_TASK INSTRUCTIONS_
For this exercise, copy the records below exactly and exclude every image.

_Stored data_
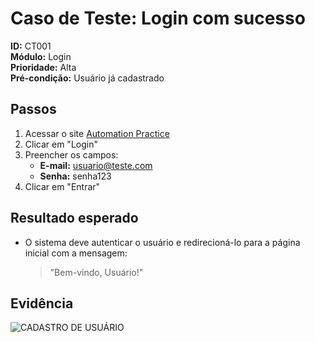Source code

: # Caso de Teste: Login com sucesso

**ID:** CT001  
**Módulo:** Login  
**Prioridade:** Alta  
**Pré-condição:** Usuário já cadastrado

## Passos
1. Acessar o site [Automation Practice](https://www.automationpratice.com.br/)
2. Clicar em "Login"
3. Preencher os campos:
   - **E-mail:** usuario@teste.com
   - **Senha:** senha123
4. Clicar em "Entrar"

## Resultado esperado
- O sistema deve autenticar o usuário e redirecioná-lo para a página inicial com a mensagem:
  > "Bem-vindo, Usuário!"

## Evidência
![CADASTRO DE USUÁRIO](/3_Evidências/CT001.cadastro_realizado_com_sucesso.png)








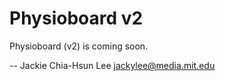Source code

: Physioboard v2
============
Physioboard (v2) is coming soon. 


-- 
Jackie Chia-Hsun Lee
jackylee@media.mit.edu
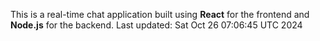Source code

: This is a real-time chat application built using **React** for the frontend and **Node.js** for the backend.
Last updated: Sat Oct 26 07:06:45 UTC 2024
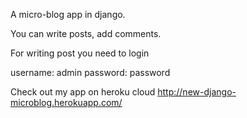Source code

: A micro-blog app in django.

You can write posts, add comments.

For writing post you need to login

username: admin password: password

Check out my app on heroku cloud http://new-django-microblog.herokuapp.com/
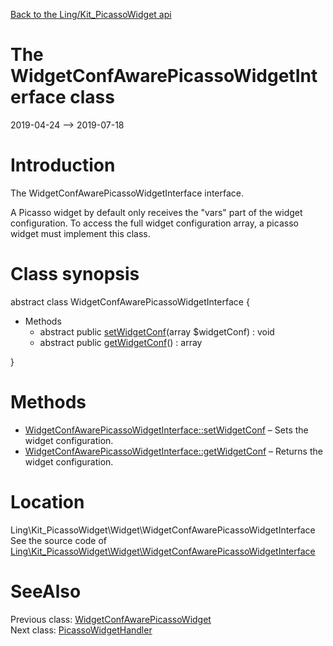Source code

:[Back to the Ling/Kit_PicassoWidget api](https://github.com/lingtalfi/Kit_PicassoWidget/blob/master/doc/api/Ling/Kit_PicassoWidget.md)



The WidgetConfAwarePicassoWidgetInterface class
================
2019-04-24 --> 2019-07-18






Introduction
============

The WidgetConfAwarePicassoWidgetInterface interface.

A Picasso widget by default only receives the "vars" part of the widget configuration.
To access the full widget configuration array, a picasso widget must implement this class.



Class synopsis
==============


abstract class <span class="pl-k">WidgetConfAwarePicassoWidgetInterface</span>  {

- Methods
    - abstract public [setWidgetConf](https://github.com/lingtalfi/Kit_PicassoWidget/blob/master/doc/api/Ling/Kit_PicassoWidget/Widget/WidgetConfAwarePicassoWidgetInterface/setWidgetConf.md)(array $widgetConf) : void
    - abstract public [getWidgetConf](https://github.com/lingtalfi/Kit_PicassoWidget/blob/master/doc/api/Ling/Kit_PicassoWidget/Widget/WidgetConfAwarePicassoWidgetInterface/getWidgetConf.md)() : array

}






Methods
==============

- [WidgetConfAwarePicassoWidgetInterface::setWidgetConf](https://github.com/lingtalfi/Kit_PicassoWidget/blob/master/doc/api/Ling/Kit_PicassoWidget/Widget/WidgetConfAwarePicassoWidgetInterface/setWidgetConf.md) &ndash; Sets the widget configuration.
- [WidgetConfAwarePicassoWidgetInterface::getWidgetConf](https://github.com/lingtalfi/Kit_PicassoWidget/blob/master/doc/api/Ling/Kit_PicassoWidget/Widget/WidgetConfAwarePicassoWidgetInterface/getWidgetConf.md) &ndash; Returns the widget configuration.





Location
=============
Ling\Kit_PicassoWidget\Widget\WidgetConfAwarePicassoWidgetInterface<br>
See the source code of [Ling\Kit_PicassoWidget\Widget\WidgetConfAwarePicassoWidgetInterface](https://github.com/lingtalfi/Kit_PicassoWidget/blob/master/Widget/WidgetConfAwarePicassoWidgetInterface.php)



SeeAlso
==============
Previous class: [WidgetConfAwarePicassoWidget](https://github.com/lingtalfi/Kit_PicassoWidget/blob/master/doc/api/Ling/Kit_PicassoWidget/Widget/WidgetConfAwarePicassoWidget.md)<br>Next class: [PicassoWidgetHandler](https://github.com/lingtalfi/Kit_PicassoWidget/blob/master/doc/api/Ling/Kit_PicassoWidget/WidgetHandler/PicassoWidgetHandler.md)<br>
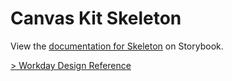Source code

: # Canvas Kit Skeleton

View the
[documentation for Skeleton](https://workday.github.io/canvas-kit/?path=/docs/components-indicators-skeleton-react--basic)
on Storybook.

[> Workday Design Reference](https://design.workday.com/components/indicators/skeleton-loader)
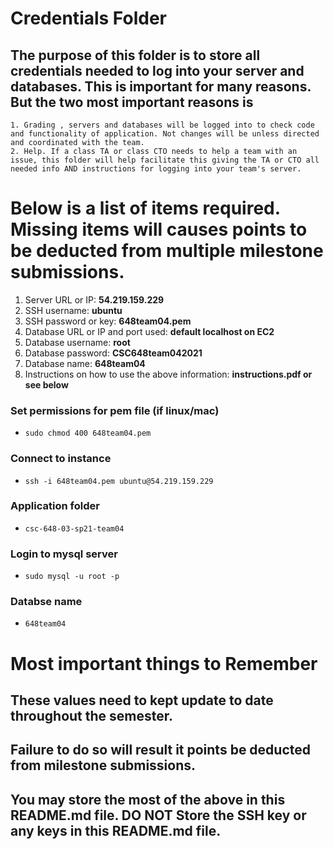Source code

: # Credentials Folder

## The purpose of this folder is to store all credentials needed to log into your server and databases. This is important for many reasons. But the two most important reasons is
    1. Grading , servers and databases will be logged into to check code and functionality of application. Not changes will be unless directed and coordinated with the team.
    2. Help. If a class TA or class CTO needs to help a team with an issue, this folder will help facilitate this giving the TA or CTO all needed info AND instructions for logging into your team's server. 


# Below is a list of items required. Missing items will causes points to be deducted from multiple milestone submissions.

1. Server URL or IP: <strong>54.219.159.229</strong>
2. SSH username: <strong>ubuntu</strong>
3. SSH password or key: <strong>648team04.pem</strong>
4. Database URL or IP and port used: <strong>default localhost on EC2</strong>
5. Database username: <strong>root</strong>
6. Database password: <strong>CSC648team042021</strong>
7. Database name: <strong>648team04</strong>
8. Instructions on how to use the above information: <strong>instructions.pdf or see below</strong>

### Set permissions for pem file (if linux/mac)
- `sudo chmod 400 648team04.pem`
### Connect to instance
- `ssh -i 648team04.pem ubuntu@54.219.159.229`
### Application folder
- `csc-648-03-sp21-team04`
### Login to mysql server
- `sudo mysql -u root -p`
### Databse name
- `648team04`

# Most important things to Remember
## These values need to kept update to date throughout the semester. <br>
## <strong>Failure to do so will result it points be deducted from milestone submissions.</strong><br>
## You may store the most of the above in this README.md file. DO NOT Store the SSH key or any keys in this README.md file.
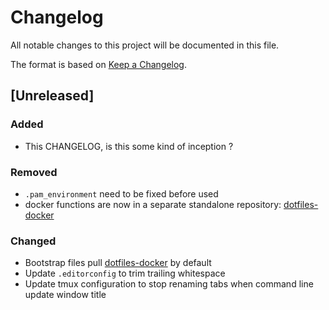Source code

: # Changelog
All notable changes to this project will be documented in this file.

The format is based on [Keep a Changelog](http://keepachangelog.com/).

## [Unreleased]

### Added

  - This CHANGELOG, is this some kind of inception ?

### Removed

  - `.pam_environment` need to be fixed before used
  - docker functions are now in a separate standalone repository: [dotfiles-docker](https://github.com/aegypius/dotfiles-docker)

### Changed

  - Bootstrap files pull [dotfiles-docker](https://github.com/aegypius/dotfiles-docker) by default
  - Update `.editorconfig` to trim trailing whitespace
  - Update tmux configuration to stop renaming tabs when command line update window title
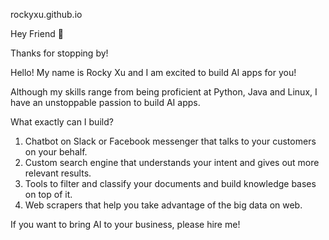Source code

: rockyxu.github.io

Hey Friend 👋

Thanks for stopping by!

Hello! My name is Rocky Xu and I am excited to build AI apps for you!

Although my skills range from being proficient at Python, Java and Linux, I have an unstoppable passion to build AI apps.

What exactly  can I build?
1. Chatbot on Slack or Facebook messenger that talks to your customers on your behalf.
2. Custom search engine that understands your intent and gives out more relevant results.
3. Tools to filter and classify your documents and build knowledge bases on top of it.
4. Web scrapers that help you take advantage of the big data on web.

If you want to bring AI to your business, please hire me!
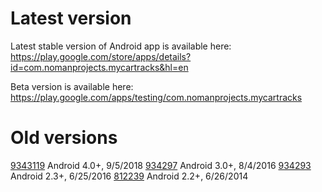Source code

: # Latest version
Latest stable version of Android app is available here:  
https://play.google.com/store/apps/details?id=com.nomanprojects.mycartracks&hl=en

Beta version is available here:  
https://play.google.com/apps/testing/com.nomanprojects.mycartracks

# Old versions
[9343119](https://www.google.com) Android 4.0+, 9/5/2018
[934297](https://www.google.com) Android 3.0+, 8/4/2016
[934293](https://www.google.com) Android 2.3+, 6/25/2016
[812239](https://www.google.com) Android 2.2+, 6/26/2014

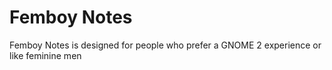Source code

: # Femboy Notes
Femboy Notes is designed for people who prefer a GNOME 2 experience or like feminine men 
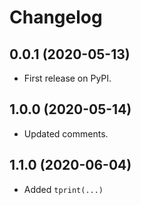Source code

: Changelog
=========

0.0.1 (2020-05-13)
------------------
* First release on PyPI.

1.0.0 (2020-05-14)
------------------
* Updated comments.

1.1.0 (2020-06-04)
------------------
* Added `tprint(...)`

_ANSWER AREA_
Source code

: # Caso de Teste: Login com sucesso

**ID:** CT001  
**Módulo:** Login  
**Prioridade:** Alta  
**Pré-condição:** Usuário já cadastrado

## Passos
1. Acessar o site [Automation Practice](https://www.automationpratice.com.br/)
2. Clicar em "Login"
3. Preencher os campos:
   - **E-mail:** usuario@teste.com
   - **Senha:** senha123
4. Clicar em "Entrar"

## Resultado esperado
- O sistema deve autenticar o usuário e redirecioná-lo para a página inicial com a mensagem:
  > "Bem-vindo, Usuário!"

## Evidência
![CADASTRO DE USUÁRIO](/3_Evidências/CT001.cadastro_realizado_com_sucesso.png)








Source code

: Physioboard v2
============
Physioboard (v2) is coming soon. 


-- 
Jackie Chia-Hsun Lee
jackylee@media.mit.edu
Source code

: This is a real-time chat application built using **React** for the frontend and **Node.js** for the backend.
Last updated: Sat Oct 26 07:06:45 UTC 2024
Source code

: A micro-blog app in django.

You can write posts, add comments.

For writing post you need to login

username: admin password: password

Check out my app on heroku cloud http://new-django-microblog.herokuapp.com/
Source code

:[Back to the Ling/Kit_PicassoWidget api](https://github.com/lingtalfi/Kit_PicassoWidget/blob/master/doc/api/Ling/Kit_PicassoWidget.md)



The WidgetConfAwarePicassoWidgetInterface class
================
2019-04-24 --> 2019-07-18






Introduction
============

The WidgetConfAwarePicassoWidgetInterface interface.

A Picasso widget by default only receives the "vars" part of the widget configuration.
To access the full widget configuration array, a picasso widget must implement this class.



Class synopsis
==============


abstract class <span class="pl-k">WidgetConfAwarePicassoWidgetInterface</span>  {

- Methods
    - abstract public [setWidgetConf](https://github.com/lingtalfi/Kit_PicassoWidget/blob/master/doc/api/Ling/Kit_PicassoWidget/Widget/WidgetConfAwarePicassoWidgetInterface/setWidgetConf.md)(array $widgetConf) : void
    - abstract public [getWidgetConf](https://github.com/lingtalfi/Kit_PicassoWidget/blob/master/doc/api/Ling/Kit_PicassoWidget/Widget/WidgetConfAwarePicassoWidgetInterface/getWidgetConf.md)() : array

}






Methods
==============

- [WidgetConfAwarePicassoWidgetInterface::setWidgetConf](https://github.com/lingtalfi/Kit_PicassoWidget/blob/master/doc/api/Ling/Kit_PicassoWidget/Widget/WidgetConfAwarePicassoWidgetInterface/setWidgetConf.md) &ndash; Sets the widget configuration.
- [WidgetConfAwarePicassoWidgetInterface::getWidgetConf](https://github.com/lingtalfi/Kit_PicassoWidget/blob/master/doc/api/Ling/Kit_PicassoWidget/Widget/WidgetConfAwarePicassoWidgetInterface/getWidgetConf.md) &ndash; Returns the widget configuration.





Location
=============
Ling\Kit_PicassoWidget\Widget\WidgetConfAwarePicassoWidgetInterface<br>
See the source code of [Ling\Kit_PicassoWidget\Widget\WidgetConfAwarePicassoWidgetInterface](https://github.com/lingtalfi/Kit_PicassoWidget/blob/master/Widget/WidgetConfAwarePicassoWidgetInterface.php)



SeeAlso
==============
Previous class: [WidgetConfAwarePicassoWidget](https://github.com/lingtalfi/Kit_PicassoWidget/blob/master/doc/api/Ling/Kit_PicassoWidget/Widget/WidgetConfAwarePicassoWidget.md)<br>Next class: [PicassoWidgetHandler](https://github.com/lingtalfi/Kit_PicassoWidget/blob/master/doc/api/Ling/Kit_PicassoWidget/WidgetHandler/PicassoWidgetHandler.md)<br>
Source code

: # Canvas Kit Skeleton

View the
[documentation for Skeleton](https://workday.github.io/canvas-kit/?path=/docs/components-indicators-skeleton-react--basic)
on Storybook.

[> Workday Design Reference](https://design.workday.com/components/indicators/skeleton-loader)
Source code

: # Credentials Folder

## The purpose of this folder is to store all credentials needed to log into your server and databases. This is important for many reasons. But the two most important reasons is
    1. Grading , servers and databases will be logged into to check code and functionality of application. Not changes will be unless directed and coordinated with the team.
    2. Help. If a class TA or class CTO needs to help a team with an issue, this folder will help facilitate this giving the TA or CTO all needed info AND instructions for logging into your team's server. 


# Below is a list of items required. Missing items will causes points to be deducted from multiple milestone submissions.

1. Server URL or IP: <strong>54.219.159.229</strong>
2. SSH username: <strong>ubuntu</strong>
3. SSH password or key: <strong>648team04.pem</strong>
4. Database URL or IP and port used: <strong>default localhost on EC2</strong>
5. Database username: <strong>root</strong>
6. Database password: <strong>CSC648team042021</strong>
7. Database name: <strong>648team04</strong>
8. Instructions on how to use the above information: <strong>instructions.pdf or see below</strong>

### Set permissions for pem file (if linux/mac)
- `sudo chmod 400 648team04.pem`
### Connect to instance
- `ssh -i 648team04.pem ubuntu@54.219.159.229`
### Application folder
- `csc-648-03-sp21-team04`
### Login to mysql server
- `sudo mysql -u root -p`
### Databse name
- `648team04`

# Most important things to Remember
## These values need to kept update to date throughout the semester. <br>
## <strong>Failure to do so will result it points be deducted from milestone submissions.</strong><br>
## You may store the most of the above in this README.md file. DO NOT Store the SSH key or any keys in this README.md file.
Source code

: # Changelog
All notable changes to this project will be documented in this file.

The format is based on [Keep a Changelog](http://keepachangelog.com/).

## [Unreleased]

### Added

  - This CHANGELOG, is this some kind of inception ?

### Removed

  - `.pam_environment` need to be fixed before used
  - docker functions are now in a separate standalone repository: [dotfiles-docker](https://github.com/aegypius/dotfiles-docker)

### Changed

  - Bootstrap files pull [dotfiles-docker](https://github.com/aegypius/dotfiles-docker) by default
  - Update `.editorconfig` to trim trailing whitespace
  - Update tmux configuration to stop renaming tabs when command line update window title
Source code

: rockyxu.github.io

Hey Friend 👋

Thanks for stopping by!

Hello! My name is Rocky Xu and I am excited to build AI apps for you!

Although my skills range from being proficient at Python, Java and Linux, I have an unstoppable passion to build AI apps.

What exactly  can I build?
1. Chatbot on Slack or Facebook messenger that talks to your customers on your behalf.
2. Custom search engine that understands your intent and gives out more relevant results.
3. Tools to filter and classify your documents and build knowledge bases on top of it.
4. Web scrapers that help you take advantage of the big data on web.

If you want to bring AI to your business, please hire me!
Source code

: # Latest version
Latest stable version of Android app is available here:  
https://play.google.com/store/apps/details?id=com.nomanprojects.mycartracks&hl=en

Beta version is available here:  
https://play.google.com/apps/testing/com.nomanprojects.mycartracks

# Old versions
[9343119](https://www.google.com) Android 4.0+, 9/5/2018
[934297](https://www.google.com) Android 3.0+, 8/4/2016
[934293](https://www.google.com) Android 2.3+, 6/25/2016
[812239](https://www.google.com) Android 2.2+, 6/26/2014

Source code

: # Femboy Notes
Femboy Notes is designed for people who prefer a GNOME 2 experience or like feminine men 
Source code

: Changelog
=========

0.0.1 (2020-05-13)
------------------
* First release on PyPI.

1.0.0 (2020-05-14)
------------------
* Updated comments.

1.1.0 (2020-06-04)
------------------
* Added `tprint(...)`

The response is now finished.